「いや、あの……嘘じゃないです。けど、嘘です!」
「どっちだよ。本当にお前は……」
主任が力を抜くようにため息を吐いた。
こんな時にまでため息を吐かすなんて……ホント私、ダメな奴。
「どっちでもいいじゃないですか……主任は南さんを好きなんでしょ? だったら私の気持ちなんて気にしなくていいじゃないですか!」
ダメだってわかってるのに。言っちゃいけないことを言ってしまう。
羞恥と焦りで、頭の中がカーッとなっている。
「俺がいつ、南さんを好きだと言った」
ノンフレームの眼鏡が街灯にギラリと光った。真顔の主任が怖い。今は呆れているんじゃなくて、たぶん怒ってる。

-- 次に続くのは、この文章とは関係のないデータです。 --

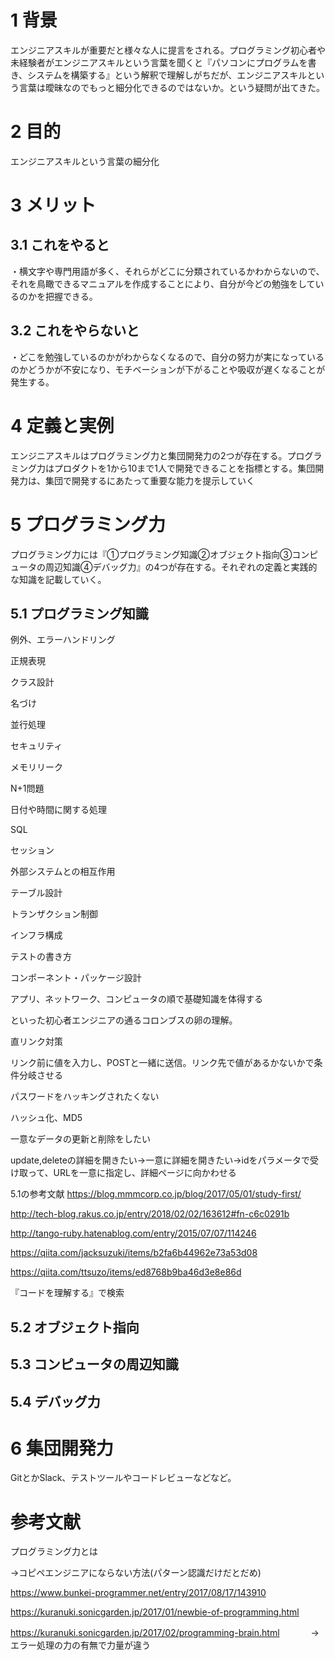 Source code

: # 1 背景
エンジニアスキルが重要だと様々な人に提言をされる。プログラミング初心者や未経験者がエンジニアスキルという言葉を聞くと『パソコンにプログラムを書き、システムを構築する』という解釈で理解しがちだが、エンジニアスキルという言葉は曖昧なのでもっと細分化できるのではないか。という疑問が出てきた。

# 2 目的
エンジニアスキルという言葉の細分化

# 3 メリット
## 3.1 これをやると
・横文字や専門用語が多く、それらがどこに分類されているかわからないので、それを鳥瞰できるマニュアルを作成することにより、自分が今どの勉強をしているのかを把握できる。

## 3.2 これをやらないと
・どこを勉強しているのかがわからなくなるので、自分の努力が実になっているのかどうかが不安になり、モチベーションが下がることや吸収が遅くなることが発生する。

# 4 定義と実例
エンジニアスキルはプログラミング力と集団開発力の2つが存在する。プログラミング力はプロダクトを1から10まで1人で開発できることを指標とする。集団開発力は、集団で開発するにあたって重要な能力を提示していく

# 5 プログラミング力
プログラミング力には『①プログラミング知識②オブジェクト指向③コンピュータの周辺知識④デバッグ力』の4つが存在する。それぞれの定義と実践的な知識を記載していく。

## 5.1 プログラミング知識
例外、エラーハンドリング

正規表現

クラス設計

名づけ

並行処理

セキュリティ

メモリリーク

N+1問題

日付や時間に関する処理

SQL

セッション

外部システムとの相互作用

テーブル設計

トランザクション制御

インフラ構成

テストの書き方

コンポーネント・パッケージ設計

アプリ、ネットワーク、コンピュータの順で基礎知識を体得する

といった初心者エンジニアの通るコロンブスの卵の理解。

直リンク対策

リンク前に値を入力し、POSTと一緒に送信。リンク先で値があるかないかで条件分岐させる

パスワードをハッキングされたくない

ハッシュ化、MD5

一意なデータの更新と削除をしたい

update,deleteの詳細を開きたい→一意に詳細を開きたい→idをパラメータで受け取って、URLを一意に指定し、詳細ページに向かわせる



5.1の参考文献
https://blog.mmmcorp.co.jp/blog/2017/05/01/study-first/

http://tech-blog.rakus.co.jp/entry/2018/02/02/163612#fn-c6c0291b

http://tango-ruby.hatenablog.com/entry/2015/07/07/114246

https://qiita.com/jacksuzuki/items/b2fa6b44962e73a53d08

https://qiita.com/ttsuzo/items/ed8768b9ba46d3e8e86d

『コードを理解する』で検索

## 5.2 オブジェクト指向

## 5.3 コンピュータの周辺知識

## 5.4 デバッグ力

# 6 集団開発力
GitとかSlack、テストツールやコードレビューなどなど。



# 参考文献


プログラミング力とは


→コピペエンジニアにならない方法(パターン認識だけだとだめ)

https://www.bunkei-programmer.net/entry/2017/08/17/143910

https://kuranuki.sonicgarden.jp/2017/01/newbie-of-programming.html

https://kuranuki.sonicgarden.jp/2017/02/programming-brain.html
　　　
→エラー処理の力の有無で力量が違う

「だ、だって……さっき、すごく楽しそうに会話してたので……」
認めたくない事実に、唇が震えて上手く言えない。
「大人なんだから、相手に合わせて会話をするし、誘われたら社交辞令を返すよ」
「あ、社交辞令……」
思わず納得して頷いてしまう。
「簡単だな、お前を説得するのは」
主任が人を小馬鹿にしたようにクスッと笑った。
ついに笑われてしまった。
愕然としながらも、南さんを好きなわけではないとわかり、胸を撫で下ろす。
「で、でも……私のこと嫌いなのには変わりないですよね」
「どうしてそう思う」
「いつも私ばかり怒るし、飲み会の時は一度も私の方を見てくれなかった。ビール注ごうとしても、無視するし」
「なんだ、そんなことか」
主任が息を吐きながら、中指で眼鏡を押し上げた。
頬が赤く見えるのは、街灯のせいだろうか、それとも……。